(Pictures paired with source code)
━━━━━━

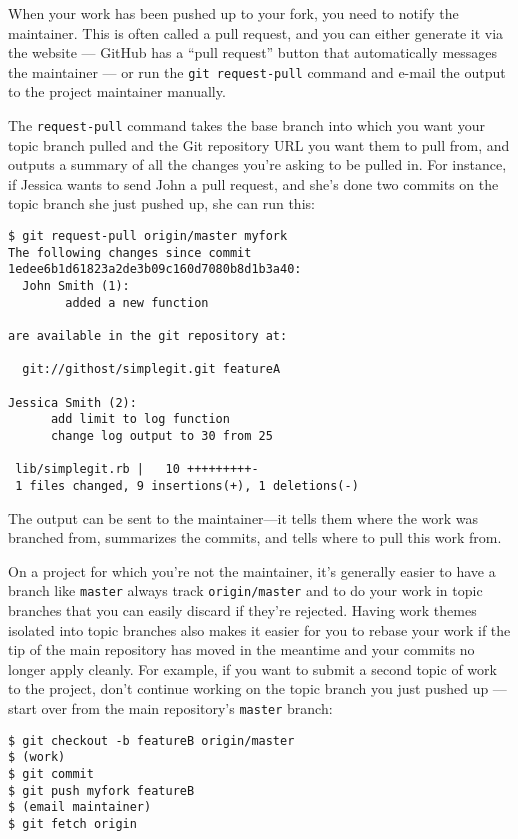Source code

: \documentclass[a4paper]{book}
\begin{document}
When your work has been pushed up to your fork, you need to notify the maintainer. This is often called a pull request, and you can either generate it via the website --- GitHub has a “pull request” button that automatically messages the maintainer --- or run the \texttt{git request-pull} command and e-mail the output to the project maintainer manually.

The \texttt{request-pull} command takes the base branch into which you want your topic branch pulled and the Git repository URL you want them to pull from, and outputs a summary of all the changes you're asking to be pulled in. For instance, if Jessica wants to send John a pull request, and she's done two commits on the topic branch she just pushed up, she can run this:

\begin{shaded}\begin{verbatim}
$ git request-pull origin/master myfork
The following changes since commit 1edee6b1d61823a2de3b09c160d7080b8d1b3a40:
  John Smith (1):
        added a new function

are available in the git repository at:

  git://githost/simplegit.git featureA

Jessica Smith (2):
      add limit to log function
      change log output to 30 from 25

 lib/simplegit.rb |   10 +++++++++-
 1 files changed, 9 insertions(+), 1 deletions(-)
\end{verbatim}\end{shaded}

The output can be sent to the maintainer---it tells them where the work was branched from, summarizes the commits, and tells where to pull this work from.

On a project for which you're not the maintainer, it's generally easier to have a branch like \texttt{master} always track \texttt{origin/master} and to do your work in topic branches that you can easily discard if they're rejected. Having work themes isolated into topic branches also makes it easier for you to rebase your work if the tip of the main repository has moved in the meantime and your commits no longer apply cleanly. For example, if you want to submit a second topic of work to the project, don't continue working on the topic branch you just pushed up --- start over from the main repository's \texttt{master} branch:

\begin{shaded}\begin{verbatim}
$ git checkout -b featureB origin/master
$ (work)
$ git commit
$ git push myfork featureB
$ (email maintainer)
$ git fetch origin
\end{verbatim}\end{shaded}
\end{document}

━━━━━━

**Exercise instructions**
The data above must be written out again without alteration, and the pictures in them must be excluded.

**Task solution**
Source code

: \documentclass[a4paper]{book}
\begin{document}
When your work has been pushed up to your fork, you need to notify the maintainer. This is often called a pull request, and you can either generate it via the website --- GitHub has a “pull request” button that automatically messages the maintainer --- or run the \texttt{git request-pull} command and e-mail the output to the project maintainer manually.

The \texttt{request-pull} command takes the base branch into which you want your topic branch pulled and the Git repository URL you want them to pull from, and outputs a summary of all the changes you're asking to be pulled in. For instance, if Jessica wants to send John a pull request, and she's done two commits on the topic branch she just pushed up, she can run this:

\begin{shaded}\begin{verbatim}
$ git request-pull origin/master myfork
The following changes since commit 1edee6b1d61823a2de3b09c160d7080b8d1b3a40:
  John Smith (1):
        added a new function

are available in the git repository at:

  git://githost/simplegit.git featureA

Jessica Smith (2):
      add limit to log function
      change log output to 30 from 25

 lib/simplegit.rb |   10 +++++++++-
 1 files changed, 9 insertions(+), 1 deletions(-)
\end{verbatim}\end{shaded}

The output can be sent to the maintainer---it tells them where the work was branched from, summarizes the commits, and tells where to pull this work from.

On a project for which you're not the maintainer, it's generally easier to have a branch like \texttt{master} always track \texttt{origin/master} and to do your work in topic branches that you can easily discard if they're rejected. Having work themes isolated into topic branches also makes it easier for you to rebase your work if the tip of the main repository has moved in the meantime and your commits no longer apply cleanly. For example, if you want to submit a second topic of work to the project, don't continue working on the topic branch you just pushed up --- start over from the main repository's \texttt{master} branch:

\begin{shaded}\begin{verbatim}
$ git checkout -b featureB origin/master
$ (work)
$ git commit
$ git push myfork featureB
$ (email maintainer)
$ git fetch origin
\end{verbatim}\end{shaded}
\end{document}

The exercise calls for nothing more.